### YOUR ASSIGNMENT
Exact copy, pictures excluded: please retype every record below.
*** PROVIDED RECORDS ***
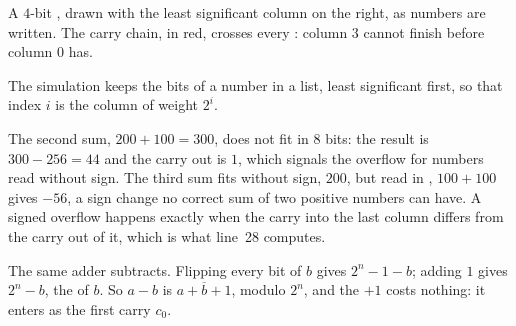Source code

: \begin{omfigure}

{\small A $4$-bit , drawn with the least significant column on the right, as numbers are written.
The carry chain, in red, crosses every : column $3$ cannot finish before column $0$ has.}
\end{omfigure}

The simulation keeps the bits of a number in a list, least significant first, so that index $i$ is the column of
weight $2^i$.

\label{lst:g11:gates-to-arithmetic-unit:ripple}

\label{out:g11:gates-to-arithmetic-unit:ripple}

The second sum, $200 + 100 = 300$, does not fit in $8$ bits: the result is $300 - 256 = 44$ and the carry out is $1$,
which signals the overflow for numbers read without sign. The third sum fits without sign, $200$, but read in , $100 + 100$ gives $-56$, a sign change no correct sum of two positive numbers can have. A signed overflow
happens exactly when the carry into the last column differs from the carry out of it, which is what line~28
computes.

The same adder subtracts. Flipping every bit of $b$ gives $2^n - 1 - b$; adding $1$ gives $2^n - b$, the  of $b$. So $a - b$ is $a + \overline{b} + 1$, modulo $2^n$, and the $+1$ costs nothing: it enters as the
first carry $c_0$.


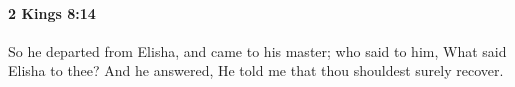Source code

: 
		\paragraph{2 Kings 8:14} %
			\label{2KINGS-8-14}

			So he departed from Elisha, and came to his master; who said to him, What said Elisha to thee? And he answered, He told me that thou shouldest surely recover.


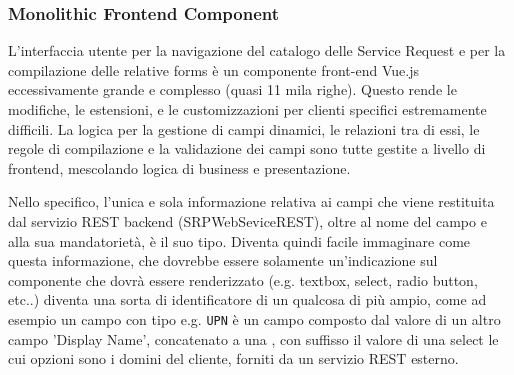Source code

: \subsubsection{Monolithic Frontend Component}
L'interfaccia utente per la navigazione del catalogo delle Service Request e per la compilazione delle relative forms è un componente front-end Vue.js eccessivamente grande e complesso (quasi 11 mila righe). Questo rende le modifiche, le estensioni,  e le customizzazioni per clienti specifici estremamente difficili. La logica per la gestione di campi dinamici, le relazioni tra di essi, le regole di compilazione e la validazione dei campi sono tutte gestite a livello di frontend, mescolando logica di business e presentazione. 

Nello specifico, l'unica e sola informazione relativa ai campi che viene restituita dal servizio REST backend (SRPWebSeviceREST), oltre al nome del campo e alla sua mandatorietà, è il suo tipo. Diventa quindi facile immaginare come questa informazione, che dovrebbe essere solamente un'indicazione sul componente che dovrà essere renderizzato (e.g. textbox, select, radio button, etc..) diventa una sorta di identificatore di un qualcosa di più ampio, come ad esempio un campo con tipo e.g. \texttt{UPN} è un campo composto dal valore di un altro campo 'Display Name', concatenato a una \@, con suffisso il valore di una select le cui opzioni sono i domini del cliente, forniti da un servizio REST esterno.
***
### ANSWER AREA
Source code

: \begin{omfigure}

{\small A $4$-bit , drawn with the least significant column on the right, as numbers are written.
The carry chain, in red, crosses every : column $3$ cannot finish before column $0$ has.}
\end{omfigure}

The simulation keeps the bits of a number in a list, least significant first, so that index $i$ is the column of
weight $2^i$.

\label{lst:g11:gates-to-arithmetic-unit:ripple}

\label{out:g11:gates-to-arithmetic-unit:ripple}

The second sum, $200 + 100 = 300$, does not fit in $8$ bits: the result is $300 - 256 = 44$ and the carry out is $1$,
which signals the overflow for numbers read without sign. The third sum fits without sign, $200$, but read in , $100 + 100$ gives $-56$, a sign change no correct sum of two positive numbers can have. A signed overflow
happens exactly when the carry into the last column differs from the carry out of it, which is what line~28
computes.

The same adder subtracts. Flipping every bit of $b$ gives $2^n - 1 - b$; adding $1$ gives $2^n - b$, the  of $b$. So $a - b$ is $a + \overline{b} + 1$, modulo $2^n$, and the $+1$ costs nothing: it enters as the
first carry $c_0$.


Source code

: 
		\paragraph{2 Kings 8:14} %
			\label{2KINGS-8-14}

			So he departed from Elisha, and came to his master; who said to him, What said Elisha to thee? And he answered, He told me that thou shouldest surely recover.


Source code

: \subsubsection{Monolithic Frontend Component}
L'interfaccia utente per la navigazione del catalogo delle Service Request e per la compilazione delle relative forms è un componente front-end Vue.js eccessivamente grande e complesso (quasi 11 mila righe). Questo rende le modifiche, le estensioni,  e le customizzazioni per clienti specifici estremamente difficili. La logica per la gestione di campi dinamici, le relazioni tra di essi, le regole di compilazione e la validazione dei campi sono tutte gestite a livello di frontend, mescolando logica di business e presentazione. 

Nello specifico, l'unica e sola informazione relativa ai campi che viene restituita dal servizio REST backend (SRPWebSeviceREST), oltre al nome del campo e alla sua mandatorietà, è il suo tipo. Diventa quindi facile immaginare come questa informazione, che dovrebbe essere solamente un'indicazione sul componente che dovrà essere renderizzato (e.g. textbox, select, radio button, etc..) diventa una sorta di identificatore di un qualcosa di più ampio, come ad esempio un campo con tipo e.g. \texttt{UPN} è un campo composto dal valore di un altro campo 'Display Name', concatenato a una \@, con suffisso il valore di una select le cui opzioni sono i domini del cliente, forniti da un servizio REST esterno.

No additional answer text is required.